Below are some records. Pull every line that contains the word "Generator".

**WORKING DATA**:
--- START ---

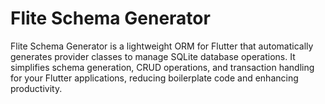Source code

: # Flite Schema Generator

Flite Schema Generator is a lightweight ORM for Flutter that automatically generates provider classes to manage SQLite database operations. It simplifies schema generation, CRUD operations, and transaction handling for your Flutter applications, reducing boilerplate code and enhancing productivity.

--- END ---
--- START ---

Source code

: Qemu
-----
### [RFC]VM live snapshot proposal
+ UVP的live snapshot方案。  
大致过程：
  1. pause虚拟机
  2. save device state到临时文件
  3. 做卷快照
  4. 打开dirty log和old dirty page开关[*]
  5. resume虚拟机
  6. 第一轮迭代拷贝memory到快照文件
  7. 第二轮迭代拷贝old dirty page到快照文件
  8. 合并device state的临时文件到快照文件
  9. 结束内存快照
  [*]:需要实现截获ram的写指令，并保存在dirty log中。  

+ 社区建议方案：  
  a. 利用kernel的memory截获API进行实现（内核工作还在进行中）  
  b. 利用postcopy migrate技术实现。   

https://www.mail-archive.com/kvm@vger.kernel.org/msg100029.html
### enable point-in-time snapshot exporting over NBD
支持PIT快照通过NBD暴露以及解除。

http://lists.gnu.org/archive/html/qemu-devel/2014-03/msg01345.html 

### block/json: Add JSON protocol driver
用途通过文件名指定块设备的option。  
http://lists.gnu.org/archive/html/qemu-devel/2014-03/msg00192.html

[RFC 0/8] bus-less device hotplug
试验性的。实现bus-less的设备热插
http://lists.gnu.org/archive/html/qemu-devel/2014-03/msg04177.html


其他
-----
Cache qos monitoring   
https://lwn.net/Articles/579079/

--- END ---

**SOLUTION TO THIS PROBLEM**:
: # Flite Schema Generator
Flite Schema Generator is a lightweight ORM for Flutter that automatically generates provider classes to manage SQLite database operations. It simplifies schema generation, CRUD operations, and transaction handling for your Flutter applications, reducing boilerplate code and enhancing productivity.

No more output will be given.